The legal effects of the eviction, according to court documents, turned the sailor “functionally homeless” while his wife was forced to live with her parents in a different state, according to court documents.
Rental Marketing Solutions, LLC, a St. Petersburg, Florida-based property management company, will have to pay $60,000 for the “unlawful eviction judgment” against the active duty sailor in a federal settlement, Department of Justice officials announced Wednesday.
The sailor, who is referred to as “A.H.” in federal court documents, was “mistakenly” included in the legal filings of a February 2024 eviction action at a property where his mother resided but where the sailor had not lived for nearly four years. At the time, the sailor, who was a Petty Officer 3rd Class, was assigned to the USS Nimitz based at Puget Sound Naval Shipyard in Bremerton, Washington.

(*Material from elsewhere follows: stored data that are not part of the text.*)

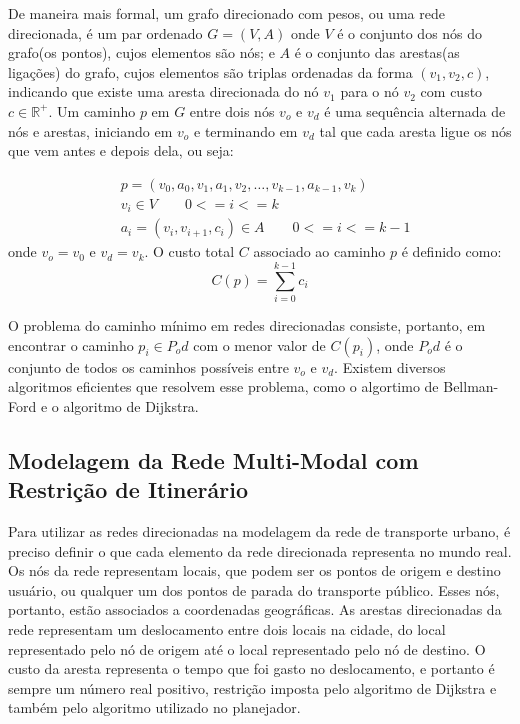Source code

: De maneira mais formal, um grafo direcionado com pesos, ou uma rede direcionada, é um par ordenado $G = (V, A)$ onde $V$ é o conjunto dos nós do grafo(os pontos), cujos elementos são nós; e $A$ é o conjunto das arestas(as ligações) do grafo, cujos elementos são triplas ordenadas da forma $(v_1, v_2, c)$, indicando que existe uma aresta direcionada do nó $v_1$ para o nó $v_2$ com custo $c \in \mathbb{R^+}$.
Um caminho $p$ em $G$ entre dois nós $v_o$ e $v_d$ é uma sequência alternada de nós e arestas, iniciando em $v_o$ e terminando em $v_d$ tal que cada aresta ligue os nós que vem antes e depois dela, ou seja:

\begin{align*}
& p = (v_0, a_0, v_1, a_1, v_2, \ldots ,v_{k-1}, a_{k-1}, v_k) \\
& v_i \in V \qquad 0 <= i <= k \\
& a_i = (v_i, v_{i+1}, c_i) \in A \qquad 0 <= i <= k-1
\end{align*}
onde $v_o = v_0$ e $v_d = v_k$. O custo total $C$ associado ao caminho $p$ é definido como:
\begin{equation*}
C(p) = \sum_{i=0}^{k-1} c_i
\end{equation*}

O problema do caminho mínimo em redes direcionadas consiste, portanto, em encontrar o caminho $p_i \in P_od$ com o menor valor de $C(p_i)$, onde $P_od$ é o conjunto de todos os caminhos possíveis entre $v_o$ e $v_d$. Existem diversos algoritmos eficientes que resolvem esse problema, como o algortimo de Bellman-Ford e o algoritmo de Dijkstra.

\subsection{Modelagem da Rede Multi-Modal com Restrição de Itinerário}

Para utilizar as redes direcionadas na modelagem da rede de transporte urbano, é preciso definir o que cada elemento da rede direcionada representa no mundo real. Os nós da rede representam locais, que podem ser os pontos de origem e destino usuário, ou qualquer um dos pontos de parada do transporte público. Esses nós, portanto, estão associados a coordenadas geográficas.
As arestas direcionadas da rede representam um deslocamento entre dois locais na cidade, do local representado pelo nó de origem até o local representado pelo nó de destino. O custo da aresta representa o tempo que foi gasto no deslocamento, e portanto é sempre um número real positivo, restrição imposta pelo algoritmo de Dijkstra e também pelo algoritmo utilizado no planejador.

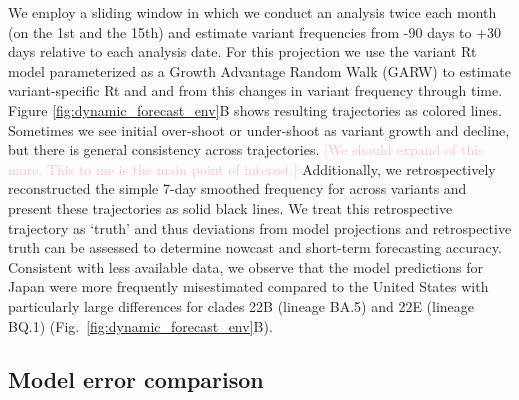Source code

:\documentclass[11pt,oneside,letterpaper]{article}
\def\mfc#1{\textcolor{pink}{[#1]}}
\begin{document}
We employ a sliding window in which we conduct an analysis twice each month (on the 1st and the 15th) and estimate variant frequencies from -90 days to +30 days relative to each analysis date.
For this projection we use the variant Rt model \cite{figgins2022sars} parameterized as a Growth Advantage Random Walk (GARW) to estimate variant-specific Rt and and from this changes in variant frequency through time.
Figure \ref{fig:dynamic_forecast_env}B shows resulting trajectories as colored lines.
Sometimes we see initial over-shoot or under-shoot as variant growth and decline, but there is general consistency across trajectories.
\mfc{We should expand of this more. This to me is the main point of interest.}
Additionally, we retrospectively reconstructed the simple 7-day smoothed frequency for across variants and present these trajectories as solid black lines.
We treat this retrospective trajectory as `truth' and thus deviations from model projections and retrospective truth can be assessed to determine nowcast and short-term forecasting accuracy.
Consistent with less available data, we observe that the model predictions for Japan were more frequently misestimated compared to the United States with particularly large differences for clades 22B (lineage BA.5) and 22E (lineage BQ.1) (Fig.~\ref{fig:dynamic_forecast_env}B).

\subsection*{Model error comparison}
\end{document}
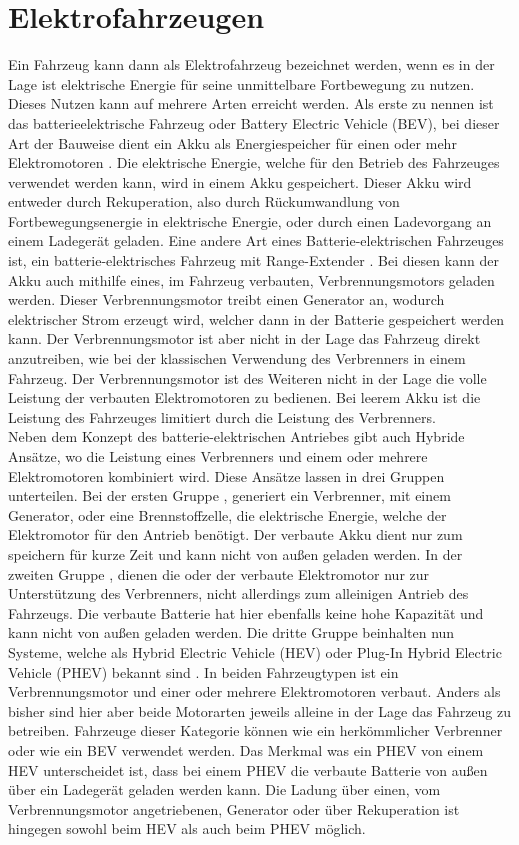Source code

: \section{Elektrofahrzeugen}
Ein Fahrzeug kann dann als Elektrofahrzeug bezeichnet werden, wenn es in der Lage ist elektrische Energie für seine unmittelbare Fortbewegung zu nutzen. Dieses Nutzen kann auf mehrere Arten erreicht werden. Als erste zu nennen ist das batterieelektrische Fahrzeug oder Battery Electric Vehicle (BEV), bei dieser Art der Bauweise dient ein Akku als Energiespeicher für einen oder mehr Elektromotoren \cite{e_auto}. Die elektrische Energie, welche für den Betrieb des Fahrzeuges verwendet werden kann,  wird in einem Akku gespeichert. Dieser Akku wird entweder durch Rekuperation, also durch Rückumwandlung von Fortbewegungsenergie in elektrische Energie, oder durch einen Ladevorgang an einem Ladegerät geladen. Eine andere Art eines Batterie-elektrischen Fahrzeuges ist, ein batterie-elektrisches Fahrzeug mit Range-Extender \cite{e_auto}. Bei diesen kann der Akku auch mithilfe eines, im Fahrzeug verbauten, Verbrennungsmotors geladen werden. Dieser Verbrennungsmotor treibt einen Generator an, wodurch elektrischer Strom erzeugt wird, welcher dann in der Batterie gespeichert werden kann. Der Verbrennungsmotor ist aber nicht in der Lage das Fahrzeug direkt anzutreiben, wie bei der klassischen Verwendung des Verbrenners in einem Fahrzeug. Der Verbrennungsmotor ist des Weiteren nicht in der Lage die volle Leistung der verbauten Elektromotoren zu bedienen. Bei leerem Akku ist die Leistung des Fahrzeuges limitiert durch die Leistung des Verbrenners. \\
Neben dem Konzept des batterie-elektrischen Antriebes gibt auch Hybride Ansätze, wo die Leistung eines Verbrenners und einem oder mehrere Elektromotoren kombiniert wird. Diese Ansätze lassen in drei Gruppen unterteilen. Bei der ersten Gruppe \cite{e_auto}, generiert ein Verbrenner, mit einem Generator, oder eine Brennstoffzelle, die elektrische Energie, welche der Elektromotor für den Antrieb benötigt. Der verbaute Akku dient nur zum speichern für kurze Zeit und kann nicht von außen geladen werden. In der zweiten Gruppe \cite{e_auto}, dienen die oder der verbaute Elektromotor nur zur Unterstützung des Verbrenners, nicht allerdings zum alleinigen Antrieb des Fahrzeugs. Die verbaute Batterie hat hier ebenfalls keine hohe Kapazität und kann nicht von außen geladen werden. Die dritte Gruppe beinhalten nun Systeme, welche als Hybrid Electric Vehicle (HEV) oder Plug-In Hybrid Electric Vehicle (PHEV) bekannt sind \cite{e_auto}. In beiden Fahrzeugtypen ist ein Verbrennungsmotor und einer oder mehrere Elektromotoren verbaut. Anders als bisher sind hier aber beide Motorarten jeweils alleine in der Lage das Fahrzeug zu betreiben. Fahrzeuge dieser Kategorie können wie ein herkömmlicher Verbrenner oder wie ein BEV verwendet werden. Das Merkmal was ein PHEV von einem HEV unterscheidet ist, dass bei einem PHEV die verbaute Batterie von außen über ein Ladegerät geladen werden kann. Die Ladung über einen, vom Verbrennungsmotor angetriebenen, Generator oder über Rekuperation ist hingegen sowohl beim HEV als auch beim PHEV möglich.\\

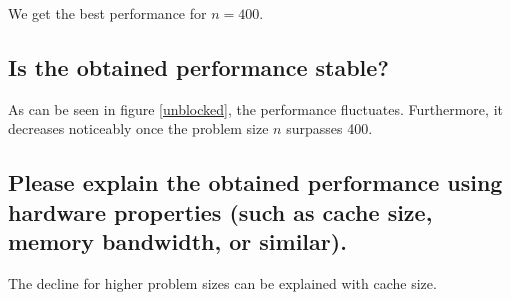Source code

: \documentclass[11pt]{article}
\begin{document}
We get the best performance for $n = 400$.

\subsection*{Is the obtained performance stable?}

As can be seen in figure \ref{unblocked}, the performance fluctuates. Furthermore, it decreases noticeably once the problem size $n$ surpasses 400.

\subsection*{Please explain the obtained performance using hardware properties (such as cache size, memory bandwidth, or similar).}

The decline for higher problem sizes can be explained with cache size. %
\end{document}
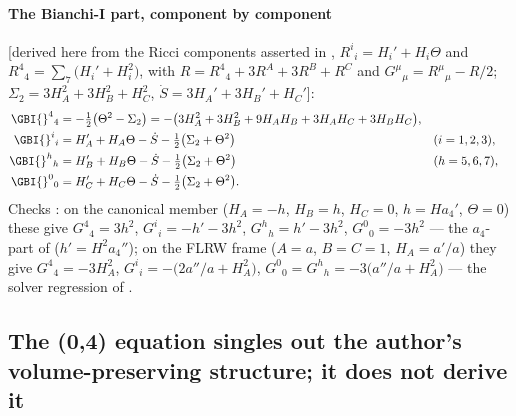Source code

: \paragraph{The Bianchi-I part, component by component} [derived here from the Ricci components asserted
in , $R^i{}_i=H_i'+H_i\Theta$ and $R^4{}_4=\sum_7\bigl(H_i'+H_i^2\bigr)$, with
$R=R^4{}_4+3R^A+3R^B+R^C$ and $G^\mu{}_\mu=R^\mu{}_\mu-R/2$; $\Sigma_2=3H_A^2+3H_B^2+H_C^2$,
$\dot S=3H_A'+3H_B'+H_C'$]:
\begin{align*}
  \GBI{}^4{}_4&=-\tfrac12\bigl(\Theta^2-\Sigma_2\bigr)=-\bigl(3H_A^2+3H_B^2+9H_AH_B+3H_AH_C+3H_BH_C\bigr),\\
  \GBI{}^i{}_i&=H_A'+H_A\Theta-\dot S-\tfrac12\bigl(\Sigma_2+\Theta^2\bigr) &&(i=1,2,3),\\
  \GBI{}^h{}_h&=H_B'+H_B\Theta-\dot S-\tfrac12\bigl(\Sigma_2+\Theta^2\bigr) &&(h=5,6,7),\\
  \GBI{}^0{}_0&=H_C'+H_C\Theta-\dot S-\tfrac12\bigl(\Sigma_2+\Theta^2\bigr).
\end{align*}
Checks \cfderived: on the canonical member ($H_A=-h$, $H_B=h$, $H_C=0$, $h=Ha_4'$, $\Theta=0$) these give
$G^4{}_4=3h^2$, $G^i{}_i=-h'-3h^2$, $G^h{}_h=h'-3h^2$, $G^0{}_0=-3h^2$ --- the $a_4$-part of
 ($h'=H^2a_4''$); on the FLRW frame ($A=a$, $B=C=1$, $H_A=a'/a$) they give
$G^4{}_4=-3H_A^2$, $G^i{}_i=-\bigl(2a''/a+H_A^2\bigr)$, $G^0{}_0=G^h{}_h=-3\bigl(a''/a+H_A^2\bigr)$ --- the
solver regression of .

\subsection{The (0,4) equation singles out the author's volume-preserving structure; it does not derive it}
\label{sec:5.2}

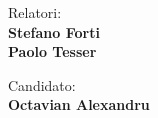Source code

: \begin{titlepage}
    \begin{minipage}[t]{0.47\textwidth}
        {\large{Relatori:}{\normalsize\vspace{3mm}
                \bf\\ \large{Stefano Forti
                    \vspace{2mm}\\Paolo Tesser}}}
    \end{minipage}
    \hfill
    \begin{minipage}[t]{0.47\textwidth}\raggedleft
        {\large{Candidato:}{\normalsize\vspace{3mm} \bf\\ \large{ Octavian Alexandru\\ }}}
    \end{minipage}

    \vspace{20mm}
    \hrulefill
    \\

\end{titlepage}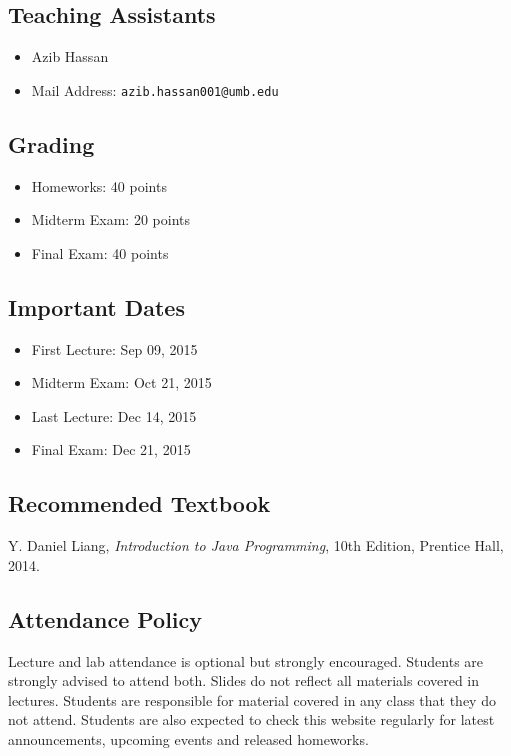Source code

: \documentclass[12pt,letterpaper,twoside]{article}
\begin{document}
\subsection*{Teaching Assistants}
\begin{itemize}
\item[] Azib Hassan
\item[] Mail Address: \texttt{azib.hassan001@umb.edu}
\end{itemize}

\subsection*{Grading}
\begin{itemize}
\item[] Homeworks: 40 points
\item[] Midterm Exam: 20 points
\item[] Final Exam: 40 points
\end{itemize}

\subsection*{Important Dates}
\begin{itemize}
\item[] First Lecture: Sep 09, 2015
\item[] Midterm Exam: Oct 21, 2015
\item[] Last Lecture: Dec 14, 2015
\item[] Final Exam: Dec 21, 2015
\end{itemize}

\subsection*{Recommended Textbook}
Y. Daniel Liang, \textit{Introduction to Java Programming}, 10th Edition, Prentice Hall, 2014.

\subsection*{Attendance Policy}
Lecture and lab attendance is optional but strongly encouraged. Students are strongly advised to attend both. Slides do not reﬂect all materials covered in lectures. Students are responsible for material covered in any class that they do not attend. Students are also expected to check this website regularly for latest announcements, upcoming events and released homeworks.
\end{document}
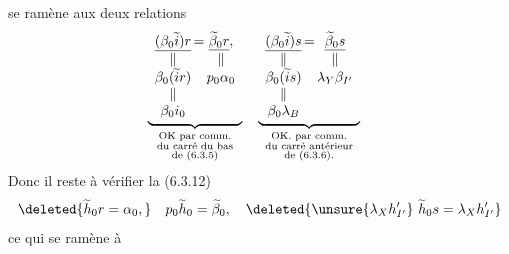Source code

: se ramène aux deux relations
\[
\begin{aligned}
&\underbrace{\begin{array}[t]{c@{\,}c@{\,}c}
 \underline{(\beta_0\widetilde i)r}&=&\underline{\widetilde\beta_0r},\\
 \Vert&&\Vert\\
 \beta_0(\widetilde i r)&&p_0\alpha_0\\
 \Vert&&\\
 \beta_0i_0&&
\end{array}}_{\substack{\text{OK par comm.}\\\text{du carré du bas}\\\text{de (6.3.5)}}}
\quad
\underbrace{\begin{array}[t]{c@{\,}c@{\,}c}
 \underline{(\beta_0\widetilde i)s}&=&\underline{\widetilde\beta_0s}\\
 \Vert&&\Vert\\
 \beta_0(\widetilde i s)&&\lambda_Y\beta_{I'}\\
 \Vert&&\\
 \beta_0\lambda_B&&
\end{array}}_{\substack{\text{OK. par comm.}\\\text{du carré antérieur}\\\text{de (6.3.6).}}}
\end{aligned}
\]
Donc il reste à vérifier  la   (6.3.12)
\[
 \deleted{\widetilde h_0 r=\alpha_0,}\quad
 p_0\widetilde h_0=\widetilde\beta_0,\quad
 \deleted{\unsure{\lambda_X h'_{I'}}\ \widetilde h_0 s=\lambda_X h'_{I'}}
\]
ce qui se ramène à
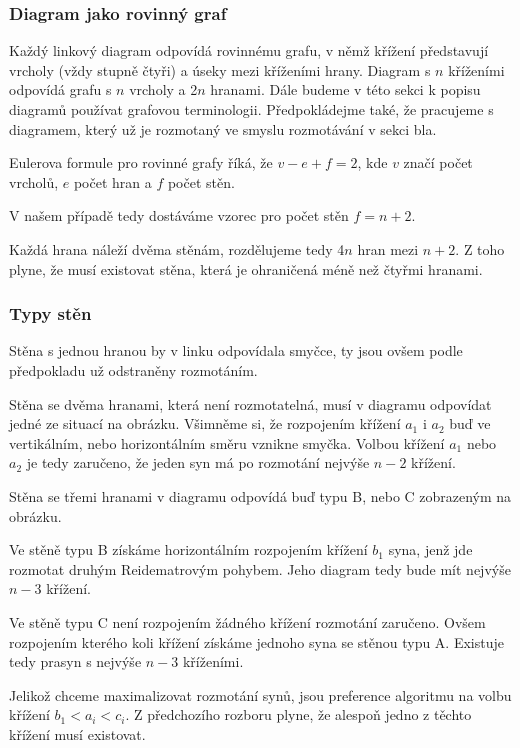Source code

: \subsubsection{Diagram jako rovinný graf}
Každý linkový diagram odpovídá rovinnému grafu, v němž křížení představují vrcholy (vždy stupně čtyři) a úseky mezi kříženími hrany. Diagram s $n$ kříženími odpovídá grafu s $n$ vrcholy a 2$n$ hranami.
Dále budeme v této sekci k popisu diagramů používat grafovou terminologii. Předpokládejme také, že pracujeme s diagramem, který už je rozmotaný ve smyslu rozmotávání v sekci bla.

Eulerova formule pro rovinné grafy říká, že $v - e +f = 2$, kde $v$ značí počet vrcholů, $e$ počet hran a $f$ počet stěn.

V našem případě tedy dostáváme vzorec pro počet stěn $f = n+2$.

Každá hrana náleží dvěma stěnám, rozdělujeme tedy 4$n$ hran mezi $n+2$. Z toho plyne, že musí existovat stěna, která je ohraničená méně než čtyřmi hranami.

\subsubsection{Typy stěn}

Stěna s jednou hranou by v linku odpovídala smyčce, ty jsou ovšem podle předpokladu už odstraněny rozmotáním.

Stěna se dvěma hranami, která není rozmotatelná, musí v diagramu odpovídat jedné ze situací na obrázku. Všimněme si, že rozpojením křížení $a_1$ i $a_2$ buď ve vertikálním, nebo horizontálním směru vznikne smyčka. Volbou křížení $a_1$ nebo $a_2$ je tedy zaručeno, že jeden syn má po rozmotání nejvýše $n-2$ křížení.

Stěna se třemi hranami v diagramu odpovídá buď typu B, nebo C zobrazeným na obrázku.

Ve stěně typu B získáme horizontálním rozpojením křížení $b_1$ syna, jenž jde rozmotat druhým Reidematrovým pohybem. Jeho diagram tedy bude mít nejvýše $n-3$ křížení.

Ve stěně typu C není rozpojením žádného křížení rozmotání zaručeno. Ovšem rozpojením kterého koli křížení získáme jednoho syna se stěnou typu A. Existuje tedy prasyn s nejvýše $n-3$ kříženími.

Jelikož chceme maximalizovat rozmotání synů, jsou preference algoritmu na volbu křížení $b_1 < a_i  < c_i$. Z předchozího rozboru plyne, že alespoň jedno z těchto křížení musí existovat.

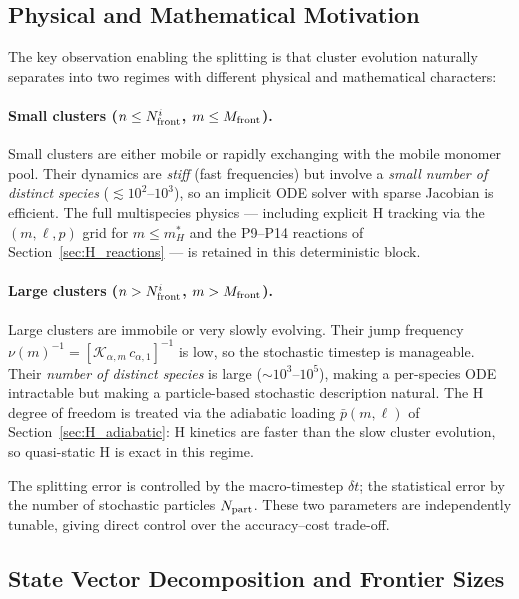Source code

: \subsection{Physical and Mathematical Motivation}
\label{sec:hybrid_motivation}

The key observation enabling the splitting is that cluster evolution
naturally separates into two regimes with different physical and
mathematical characters:

\paragraph{Small clusters ($n \leq N_{\rm front}^i$,
$m \leq M_{\rm front}$).}
Small clusters are either mobile or rapidly exchanging with the
mobile monomer pool.  Their dynamics are \emph{stiff} (fast
frequencies) but involve a \emph{small number of distinct species}
($\lesssim 10^2$--$10^3$), so an implicit ODE solver with sparse
Jacobian is efficient.  The full multispecies physics --- including
explicit H tracking via the $(m,\ell,p)$ grid for $m \leq m_H^*$
and the P9--P14 reactions of Section~\ref{sec:H_reactions} --- is
retained in this deterministic block.

\paragraph{Large clusters ($n > N_{\rm front}^i$,
$m > M_{\rm front}$).}
Large clusters are immobile or very slowly evolving.  Their jump
frequency $\nu(m)^{-1} = [\mathcal{K}_{\alpha,m}\,c_{\alpha,1}]^{-1}$
is low, so the stochastic timestep is manageable.  Their
\emph{number of distinct species} is large ($\sim 10^3$--$10^5$),
making a per-species ODE intractable but making a particle-based
stochastic description natural.  The H degree of freedom is treated
via the adiabatic loading $\bar{p}(m,\ell)$ of
Section~\ref{sec:H_adiabatic}: H kinetics are faster than the slow
cluster evolution, so quasi-static H is exact in this regime.

The splitting error is controlled by the macro-timestep $\delta t$;
the statistical error by the number of stochastic particles
$N_{\rm part}$.  These two parameters are independently tunable,
giving direct control over the accuracy--cost trade-off.

\subsection{State Vector Decomposition and Frontier Sizes}
\label{sec:hybrid_state}


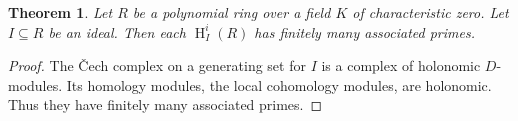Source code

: \documentclass[11pt]{book}
\newtheorem{theorem}{Theorem}[chapter]
\newtheorem{definition}[theorem]{Definition}
\numberwithin{equation}{section}
\numberwithin{theorem}{chapter}
\theoremstyle{definition}
\newtheorem{example}[theorem]{Example}
\newtheorem*{basic properties}{Basic Properties}
\newtheorem*{Important Remark}{Important Remark}
\newtheorem{remark}[theorem]{Remark}
\theoremstyle{remark}
\newcommand{\CC}{\mathbb{C}}
\newcommand{\m}{\mathfrak{m}}
\renewcommand{\H}{\operatorname{H}}
\begin{document}
\begin{theorem}
	Let $R$ be a polynomial ring over a field $K$ of characteristic zero. Let $I\subseteq R$ be an ideal. Then each $\H^i_I(R)$ has finitely many associated primes.
\end{theorem}
\begin{proof}
	The \v Cech complex on a generating set for $I$ is a complex of holonomic $D$-modules. Its homology modules, the local cohomology modules, are holonomic. Thus they have finitely many associated primes.
\end{proof}

\begin{comment}

\section{$D$-simplicity and faithfulness}

The use of differential operators, like Frobenius, can still be fruitful on singular rings. We caution that much of the finer points of the machinery above fail even for finitely generated $K$-algebras: the ring $\mathrm{gr}_{\mathrm{ord}}(D_{R|K})$ may fail to be noetherian, the Bernstein filtration doesn't make sense any more, and Bernstein's inequality can fail for the order filtration. These all happen for such a nice ring as $\frac{\CC[x,y,z]}{(x^3+y^3+z^3)}$. The differential operators will still be a useful tool nonetheless. We pose a definition that is useful to this end.

\begin{definition}
	Let $A \subseteq R$ be an inclusion of rings. We say that $R$ is \emph{$D$-simple}\index{$D$-simple} if $R$ is a simple $D$-module. We warn that this depends on $A$ although it is dropped from the notation.
\end{definition}

\begin{remark}
	Suppose that $(R,\m)$ is local or graded. Then $R$ is $D$-simple if and only if for each $r\in R\smallsetminus 0$, there is some $\delta\in D_{R|A}$ such that $\delta(r)=1$. Indeed, ``if'' is clear, since any ideal of $R$ that is a $D$-submodule of $R$ must then contain 1. The other implication follows since the set of elements $\{r \in R \ | \ \delta(r)\in \m\}$ can be verified to be an ideal, and thus must be the zero ideal by hypothesis.
\end{remark}

\begin{example}
	Let $K$ be a field of characteristic zero, and $R$ a polynomial ring  over $K$. We observed earlier as a consequence of Bernstein's inequality that $R/I$ is not a $D$-module for any proper ideal $I$. It follows that $R$ is $D$-simple. 
\end{example}


\end{comment}
\end{document}
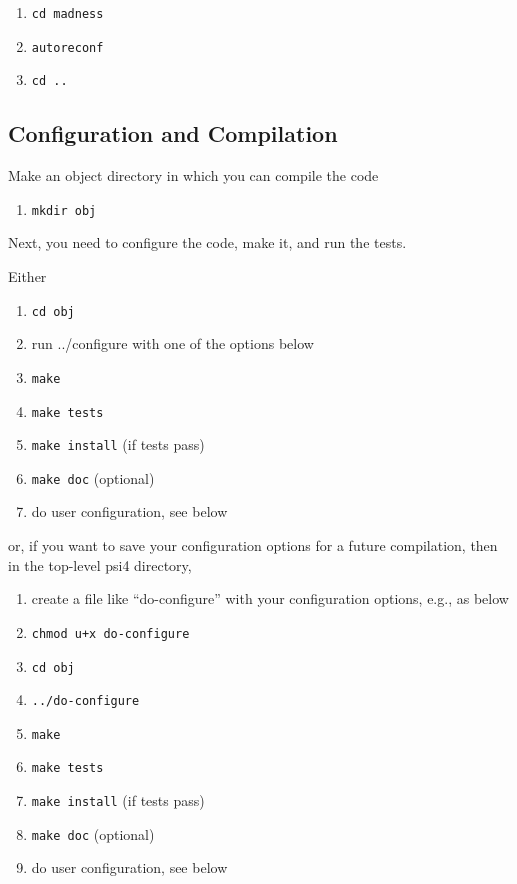 \documentclass[12pt]{article}
\begin{document}
\begin{enumerate}
\item {\tt cd madness}
\item {\tt autoreconf}
\item {\tt cd ..}
\end{enumerate}

\subsection{Configuration and Compilation}

Make an object directory in which you can compile the code
\begin{enumerate}
\item {\tt mkdir obj}
\end{enumerate}

\noindent
Next, you need to configure the code, make it, and run the tests.

\noindent
Either

\begin{enumerate}
\item {\tt cd obj}
\item run ../configure with one of the options below
\item {\tt make}
\item {\tt make tests}
\item {\tt make install} (if tests pass)
\item {\tt make doc} (optional)
\item do user configuration, see below
\end{enumerate}

\noindent
or, if you want to save your configuration options for a future compilation,
then in the top-level psi4 directory,
\begin{enumerate}
\item create a file like ``do-configure'' with your configuration options,
      e.g., as below
\item {\tt chmod u+x do-configure}
\item {\tt cd obj}
\item {\tt ../do-configure}
\item {\tt make}
\item {\tt make tests}
\item {\tt make install} (if tests pass)
\item {\tt make doc} (optional)
\item do user configuration, see below
\end{enumerate}
\end{document}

The sailor learned about the eviction when he moved out of his on-base housing in Washington in August 2024 and began looking for a rental home for him and his wife. The couple was turned away by at least a dozen landlords because the eviction judgment appeared on the sailor’s credit and background checks, according to court documents.
Instead of moving into a new apartment, the sailor took leave to help his wife move in with her parents in San Diego, California. The couple lived separately for four months, paying for the sailor’s wife to travel back and forth from California.
While his wife lived in San Diego, the sailor was “functionally homeless,” prosecutors said. Some nights, the sailor slept on the berthed ship, “which had no heat,” and other times couch-surfed with friends, or camped, according to court documents.
“Spending many months, approximately eight of which while serving on active duty in the Navy, trying to correct the invalid eviction judgment against him, being unable to obtain housing for months, and still being in a vulnerable position under a verbal month-to-month lease to this day have had tremendous negative impacts on A.H. and his mental health,” federal officials said in court documents.
The case was brought against the management company for violating the Servicemembers Civil Relief Act, or SCRA, a federal law that offers financial and legal protections to active-duty troops. The law allows service members to postpone or suspend civil liabilities like debt collection, mortgage payments, eviction notices, and lease terminations.
Previous cases include a 2024 settlement with a Virginia landlord company that charged sailors thousands of dollars in illegal lease termination fees and extra rental payments, and a 2025 settlement where an Auto Center towed a sailor’s car while he was on deployment, and sold it at an auction.
DOJ officials said in court documents that the Florida landlord company violated the SCRA since it did not have a process to verify whether he was a sailor or “protected service member.” Because they didn’t verify his active duty status, the sailor was not afforded SCRA legal protections as part of the eviction court process.
For violating federal law, the property company is required to pay $60,000 to the sailor and ten years’ worth of credit monitoring for him. The company must also pay a $6,000 civil penalty and maintain policies that follow SCRA requirements.